Au cœur de la tourmente, plusieurs rencontres informelles entre Michael Lauber et le président de la FIFA, Gianni Infantino. Pas problématiques en tant que telles, ces séances n’ont pas été documentées par le procureur, ce que l’autorité de surveillance lui avait enjoint de faire. Elément crucial pour l’ouverture de l’enquête disciplinaire, il a en outre été révélé que Michael Lauber avait tu une troisième entrevue survenue en 2017 alors que, en novembre 2018, il avait déclaré qu’il n’y en avait eu que deux. Le procureur et les autres participants à cette rencontre répètent ne «pas s’en souvenir», bien que plusieurs échanges de SMS tendent à prouver le contraire.

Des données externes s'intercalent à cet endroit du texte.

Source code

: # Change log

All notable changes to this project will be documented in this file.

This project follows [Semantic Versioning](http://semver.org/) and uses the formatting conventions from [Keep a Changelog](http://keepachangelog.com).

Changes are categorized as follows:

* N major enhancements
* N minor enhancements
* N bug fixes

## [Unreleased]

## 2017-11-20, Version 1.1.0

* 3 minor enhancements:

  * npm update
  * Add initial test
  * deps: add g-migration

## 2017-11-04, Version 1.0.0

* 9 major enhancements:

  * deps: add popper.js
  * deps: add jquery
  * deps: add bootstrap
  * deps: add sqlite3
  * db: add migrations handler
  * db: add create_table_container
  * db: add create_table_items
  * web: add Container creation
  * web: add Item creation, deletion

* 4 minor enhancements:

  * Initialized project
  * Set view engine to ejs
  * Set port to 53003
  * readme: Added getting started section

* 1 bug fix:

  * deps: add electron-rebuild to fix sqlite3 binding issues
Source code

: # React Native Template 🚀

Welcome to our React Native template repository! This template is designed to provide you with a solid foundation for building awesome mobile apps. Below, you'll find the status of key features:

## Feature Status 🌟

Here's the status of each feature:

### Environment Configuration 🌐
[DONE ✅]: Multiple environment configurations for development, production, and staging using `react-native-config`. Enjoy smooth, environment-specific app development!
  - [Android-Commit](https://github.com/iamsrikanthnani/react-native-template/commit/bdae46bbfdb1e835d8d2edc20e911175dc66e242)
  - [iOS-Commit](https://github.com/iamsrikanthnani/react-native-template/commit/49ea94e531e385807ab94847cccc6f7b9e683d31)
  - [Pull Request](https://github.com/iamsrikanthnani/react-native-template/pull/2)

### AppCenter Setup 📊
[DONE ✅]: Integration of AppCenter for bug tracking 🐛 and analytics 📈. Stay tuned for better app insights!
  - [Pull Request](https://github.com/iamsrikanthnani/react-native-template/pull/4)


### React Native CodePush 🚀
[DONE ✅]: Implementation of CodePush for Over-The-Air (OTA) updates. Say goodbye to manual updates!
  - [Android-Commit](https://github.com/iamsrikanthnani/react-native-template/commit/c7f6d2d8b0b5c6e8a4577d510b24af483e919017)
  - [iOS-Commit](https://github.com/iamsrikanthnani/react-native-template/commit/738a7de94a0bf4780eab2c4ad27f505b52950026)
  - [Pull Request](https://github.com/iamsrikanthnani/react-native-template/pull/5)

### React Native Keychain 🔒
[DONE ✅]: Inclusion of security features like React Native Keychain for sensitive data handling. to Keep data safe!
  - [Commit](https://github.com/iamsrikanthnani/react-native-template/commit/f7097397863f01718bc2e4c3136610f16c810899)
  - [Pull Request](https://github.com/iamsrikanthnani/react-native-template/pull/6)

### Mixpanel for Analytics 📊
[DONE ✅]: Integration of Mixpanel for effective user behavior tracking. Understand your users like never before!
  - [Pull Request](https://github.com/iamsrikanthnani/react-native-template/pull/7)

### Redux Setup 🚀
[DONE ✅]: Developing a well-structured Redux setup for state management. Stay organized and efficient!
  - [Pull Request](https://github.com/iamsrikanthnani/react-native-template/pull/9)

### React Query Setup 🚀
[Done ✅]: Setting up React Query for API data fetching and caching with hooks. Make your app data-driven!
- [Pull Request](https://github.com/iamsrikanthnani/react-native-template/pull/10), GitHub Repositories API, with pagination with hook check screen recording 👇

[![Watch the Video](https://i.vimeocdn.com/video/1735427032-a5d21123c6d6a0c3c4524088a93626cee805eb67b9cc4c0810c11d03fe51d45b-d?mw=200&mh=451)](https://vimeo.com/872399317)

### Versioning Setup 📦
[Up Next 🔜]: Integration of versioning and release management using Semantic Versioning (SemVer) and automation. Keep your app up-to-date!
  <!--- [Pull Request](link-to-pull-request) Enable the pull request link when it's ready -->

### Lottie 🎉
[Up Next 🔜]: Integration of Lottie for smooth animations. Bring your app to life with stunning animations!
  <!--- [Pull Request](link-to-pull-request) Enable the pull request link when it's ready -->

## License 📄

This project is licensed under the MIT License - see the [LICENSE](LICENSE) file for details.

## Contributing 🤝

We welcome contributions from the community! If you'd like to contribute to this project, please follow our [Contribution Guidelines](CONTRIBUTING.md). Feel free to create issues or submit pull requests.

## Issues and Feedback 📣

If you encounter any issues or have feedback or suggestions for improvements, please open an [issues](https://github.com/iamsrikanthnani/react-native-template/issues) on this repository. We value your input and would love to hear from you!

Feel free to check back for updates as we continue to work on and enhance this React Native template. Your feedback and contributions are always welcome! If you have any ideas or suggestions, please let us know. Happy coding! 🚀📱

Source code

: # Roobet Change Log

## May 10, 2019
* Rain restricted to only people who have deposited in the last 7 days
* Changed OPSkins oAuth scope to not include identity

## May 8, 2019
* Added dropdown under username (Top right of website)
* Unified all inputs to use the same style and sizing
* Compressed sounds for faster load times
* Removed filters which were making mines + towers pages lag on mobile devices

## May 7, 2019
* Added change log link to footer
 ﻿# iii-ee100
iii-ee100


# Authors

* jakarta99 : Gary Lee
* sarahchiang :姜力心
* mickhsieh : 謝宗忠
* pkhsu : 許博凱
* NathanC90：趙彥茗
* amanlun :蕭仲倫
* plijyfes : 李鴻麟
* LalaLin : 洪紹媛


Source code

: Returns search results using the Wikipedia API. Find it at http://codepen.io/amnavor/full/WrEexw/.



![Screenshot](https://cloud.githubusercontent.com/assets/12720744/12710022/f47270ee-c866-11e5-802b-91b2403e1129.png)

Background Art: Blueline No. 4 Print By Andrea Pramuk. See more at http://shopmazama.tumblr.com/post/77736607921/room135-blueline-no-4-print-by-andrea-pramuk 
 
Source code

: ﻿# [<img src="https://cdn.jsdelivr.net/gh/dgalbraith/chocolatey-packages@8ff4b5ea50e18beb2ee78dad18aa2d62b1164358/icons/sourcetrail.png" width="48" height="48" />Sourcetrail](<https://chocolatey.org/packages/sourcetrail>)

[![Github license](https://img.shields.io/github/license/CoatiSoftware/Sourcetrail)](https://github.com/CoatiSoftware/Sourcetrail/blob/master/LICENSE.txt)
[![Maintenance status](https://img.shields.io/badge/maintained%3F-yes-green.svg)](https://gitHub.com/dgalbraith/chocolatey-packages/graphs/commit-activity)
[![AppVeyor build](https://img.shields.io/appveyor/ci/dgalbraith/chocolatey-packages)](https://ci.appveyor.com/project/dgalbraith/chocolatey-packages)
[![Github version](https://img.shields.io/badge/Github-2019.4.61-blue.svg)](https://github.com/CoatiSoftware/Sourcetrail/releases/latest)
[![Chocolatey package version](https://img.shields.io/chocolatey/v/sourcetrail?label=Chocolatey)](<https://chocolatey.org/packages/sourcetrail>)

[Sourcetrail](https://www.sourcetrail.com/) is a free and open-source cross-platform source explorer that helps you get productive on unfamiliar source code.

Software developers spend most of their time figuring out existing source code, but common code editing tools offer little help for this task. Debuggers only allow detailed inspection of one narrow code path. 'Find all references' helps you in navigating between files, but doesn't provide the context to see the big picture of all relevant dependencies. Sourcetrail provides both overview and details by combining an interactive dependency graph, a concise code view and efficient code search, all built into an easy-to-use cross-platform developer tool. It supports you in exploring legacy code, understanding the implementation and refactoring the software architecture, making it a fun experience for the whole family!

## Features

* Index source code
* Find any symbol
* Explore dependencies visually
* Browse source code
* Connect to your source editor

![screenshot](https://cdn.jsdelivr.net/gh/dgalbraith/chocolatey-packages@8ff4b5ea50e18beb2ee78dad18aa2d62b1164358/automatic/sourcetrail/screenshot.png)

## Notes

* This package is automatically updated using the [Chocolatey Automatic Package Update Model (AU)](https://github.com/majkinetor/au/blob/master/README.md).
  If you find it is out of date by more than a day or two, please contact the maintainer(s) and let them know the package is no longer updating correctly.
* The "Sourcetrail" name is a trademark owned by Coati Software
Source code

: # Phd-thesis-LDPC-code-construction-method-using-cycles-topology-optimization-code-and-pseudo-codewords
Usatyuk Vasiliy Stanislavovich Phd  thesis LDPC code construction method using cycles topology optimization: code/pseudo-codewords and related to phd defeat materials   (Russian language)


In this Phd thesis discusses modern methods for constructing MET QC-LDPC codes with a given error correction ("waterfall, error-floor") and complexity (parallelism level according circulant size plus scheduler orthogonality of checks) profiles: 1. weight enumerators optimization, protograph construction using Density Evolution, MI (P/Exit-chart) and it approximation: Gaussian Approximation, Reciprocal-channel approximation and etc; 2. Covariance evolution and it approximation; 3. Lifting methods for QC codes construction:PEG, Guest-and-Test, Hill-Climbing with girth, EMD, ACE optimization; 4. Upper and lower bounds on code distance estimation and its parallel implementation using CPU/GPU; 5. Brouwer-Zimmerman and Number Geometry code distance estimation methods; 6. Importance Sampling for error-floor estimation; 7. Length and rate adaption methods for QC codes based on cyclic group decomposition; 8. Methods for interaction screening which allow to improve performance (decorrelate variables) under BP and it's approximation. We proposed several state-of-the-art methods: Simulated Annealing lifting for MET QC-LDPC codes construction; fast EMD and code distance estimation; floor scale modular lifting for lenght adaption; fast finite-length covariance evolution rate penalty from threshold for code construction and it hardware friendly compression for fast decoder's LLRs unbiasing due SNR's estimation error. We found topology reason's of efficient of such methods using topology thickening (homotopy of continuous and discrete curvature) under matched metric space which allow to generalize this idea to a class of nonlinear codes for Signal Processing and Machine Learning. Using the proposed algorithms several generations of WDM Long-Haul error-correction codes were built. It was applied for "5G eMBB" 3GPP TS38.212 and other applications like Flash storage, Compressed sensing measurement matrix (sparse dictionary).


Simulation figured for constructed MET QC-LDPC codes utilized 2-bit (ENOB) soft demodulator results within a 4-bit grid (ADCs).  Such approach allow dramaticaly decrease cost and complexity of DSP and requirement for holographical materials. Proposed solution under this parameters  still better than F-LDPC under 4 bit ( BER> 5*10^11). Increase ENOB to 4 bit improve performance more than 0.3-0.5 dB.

La décision de la commission judiciaire de reporter sa décision se sera certainement appuyée sur le rapport rendu par la commission de gestion le jour d’avant (mardi), qui concluait «qu’aucune constatation ne mettait en cause l’aptitude professionnelle de Michael Lauber et que rien ne révélait non plus qu’il aurait menti au sujet de la troisième rencontre présumée avec le président de la FIFA». A l’issue de la conférence de presse de mercredi soir, Jean-Paul Gschwind a toutefois contesté que la décision de sa commission absolve Michael Lauber. «La commission de gestion nous a refilé la patate chaude, si je puis dire. Toutefois, je ne dirais pas que M. Lauber est sauvé pour autant. D’autant que d’autres éléments pourraient encore surgir.» A noter que le poste de procureur doit être repourvu au plus tard début 2020.